We know that Dr. Lima extracts the nasal mucosa which (when unpurified) contains olfactory ensheathing cells, mucosal glands, cilia, fibroblasts, and a number of other cell types. Dr. Lima then cuts out a part of the spinal cord to remove scar tissue (which may also contain surviving axons) and transplants the extracted nasal mucosa across the site of injury.
Why is he transplanting the nasal mucosa?
The nasal mucosa is a component of the olfactory system, which is a part of the central nervous system known to perpetually regenerate itself throughout our lifetimes. The belief is that cells of the nasal mucosa produce growth factors that will allow nerves in the spinal cord to overcome native inhibitory signals and regenerate.
Are there really stem cells in there?
A recent study from Brisbane, Australia reports that there are.
Are the stem cells responsible for the reported recovery?
This is the tricky question, which requires a small amount of background knowledge before answering.
Nerve cells transmit information through the spinal cord by electrical impulses called action potentials. Nerve cells are insulated by a fatty substance known as myelin that allows action potentials to travel long distances.
Spinal cord injuries that do not sever the spinal cord usually cause cells around the site of injury (that survive the injury) to lose their myelin insulation. As unmyelinated cells cannot pass on action potentials, simply restoring the myelin in a sufficient number of cells can result in functional recovery.

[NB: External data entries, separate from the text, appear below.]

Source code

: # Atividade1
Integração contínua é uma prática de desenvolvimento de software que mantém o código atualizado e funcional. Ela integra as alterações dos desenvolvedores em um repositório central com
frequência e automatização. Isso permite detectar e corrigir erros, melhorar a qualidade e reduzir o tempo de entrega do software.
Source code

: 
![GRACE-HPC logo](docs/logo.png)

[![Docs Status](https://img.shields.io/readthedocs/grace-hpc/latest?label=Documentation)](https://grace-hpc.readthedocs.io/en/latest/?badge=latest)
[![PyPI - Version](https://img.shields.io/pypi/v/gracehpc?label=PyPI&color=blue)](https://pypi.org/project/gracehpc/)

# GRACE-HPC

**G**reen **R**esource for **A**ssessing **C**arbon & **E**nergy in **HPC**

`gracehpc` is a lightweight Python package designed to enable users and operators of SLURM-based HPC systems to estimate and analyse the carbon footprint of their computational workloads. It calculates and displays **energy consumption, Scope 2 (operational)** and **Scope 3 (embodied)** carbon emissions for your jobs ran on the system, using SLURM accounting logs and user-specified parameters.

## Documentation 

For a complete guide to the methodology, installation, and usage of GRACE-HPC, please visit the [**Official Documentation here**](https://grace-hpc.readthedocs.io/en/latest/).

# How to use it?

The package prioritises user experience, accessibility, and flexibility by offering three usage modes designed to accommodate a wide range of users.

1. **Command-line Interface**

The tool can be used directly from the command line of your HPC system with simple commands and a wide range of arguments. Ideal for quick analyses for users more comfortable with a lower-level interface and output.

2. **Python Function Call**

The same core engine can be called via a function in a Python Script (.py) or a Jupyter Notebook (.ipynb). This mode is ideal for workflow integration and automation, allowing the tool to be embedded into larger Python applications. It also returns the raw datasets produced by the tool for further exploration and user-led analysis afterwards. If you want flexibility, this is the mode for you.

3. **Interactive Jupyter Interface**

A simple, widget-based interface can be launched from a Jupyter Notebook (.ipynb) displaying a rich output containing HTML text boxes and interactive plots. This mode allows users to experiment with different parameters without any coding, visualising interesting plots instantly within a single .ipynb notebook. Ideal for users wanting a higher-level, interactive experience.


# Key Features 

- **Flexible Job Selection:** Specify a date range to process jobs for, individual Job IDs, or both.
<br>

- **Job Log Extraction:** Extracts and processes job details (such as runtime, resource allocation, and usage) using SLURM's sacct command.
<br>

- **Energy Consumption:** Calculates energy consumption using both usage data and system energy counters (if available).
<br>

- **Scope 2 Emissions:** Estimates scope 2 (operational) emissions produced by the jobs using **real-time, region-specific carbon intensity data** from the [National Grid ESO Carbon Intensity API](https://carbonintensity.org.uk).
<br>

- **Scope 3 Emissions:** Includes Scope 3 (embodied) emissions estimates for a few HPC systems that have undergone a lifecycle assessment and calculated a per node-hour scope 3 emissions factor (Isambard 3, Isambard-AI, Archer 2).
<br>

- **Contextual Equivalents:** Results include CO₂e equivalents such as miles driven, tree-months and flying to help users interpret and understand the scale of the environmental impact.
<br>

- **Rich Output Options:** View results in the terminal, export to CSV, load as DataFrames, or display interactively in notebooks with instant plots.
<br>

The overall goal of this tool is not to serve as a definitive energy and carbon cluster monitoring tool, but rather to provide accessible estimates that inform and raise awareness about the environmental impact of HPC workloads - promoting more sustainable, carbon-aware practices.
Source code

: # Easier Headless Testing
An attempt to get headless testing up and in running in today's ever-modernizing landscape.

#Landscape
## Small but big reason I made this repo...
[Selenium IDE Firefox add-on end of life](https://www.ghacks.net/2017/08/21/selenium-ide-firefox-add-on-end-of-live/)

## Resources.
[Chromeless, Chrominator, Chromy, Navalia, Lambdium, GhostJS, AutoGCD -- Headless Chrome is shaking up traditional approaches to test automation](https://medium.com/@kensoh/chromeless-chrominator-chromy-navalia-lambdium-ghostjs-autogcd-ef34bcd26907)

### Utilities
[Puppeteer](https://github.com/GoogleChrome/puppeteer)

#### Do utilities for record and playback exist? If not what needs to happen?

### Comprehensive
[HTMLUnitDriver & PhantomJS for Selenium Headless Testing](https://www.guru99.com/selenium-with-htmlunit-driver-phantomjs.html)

With that as background, the primary function of olfactory ensheathing cells in the nasal mucosa (and elsewhere) is to myelinate cells. Therefore, the recovery noted in those who received such transplants may be due to the olfactory ensheathing cells, and not any stem cells that may survive the transplant.
So, are the stem cells responsible for the recovery? Yes or No?
Without further information, it is impossible to know. The recovery may be the result of the stem cells, the olfactory ensheathing cells, a combination of the two, or something else entirely such as the removal of the scar tissue or the intensive rehabilitation after the surgery.
Is anyone currently working to find out what causes this recovery?
The Australian team mentioned earlier began a human clinical trial earlier this year to determine whether the recovery is due to the olfactory ensheathing cells.
Would embryonic stem cells work better?
A direct embryonic stem cell transplantation would likely show a lower, or a comparable, degree of recovery. Such a transplantation would have a risk of forming a tumor in the spinal cord, which wouldn't be pretty.
Any future therapy involving embryonic stem cells will require that they be grown into specific cell types prior to transplantation. Geron is working on a treatment based on these principles and are hoping to initiate a clinical trial in 2006.
Is the "Adult stem cells cure paralysis" claim an Urban Legend?
While the reported benefits are helpful, they are by no means a cure for all the issues involved with paralysis. As mentioned above, the stem cells may not even be responsible for the limited recoveries that have occurred.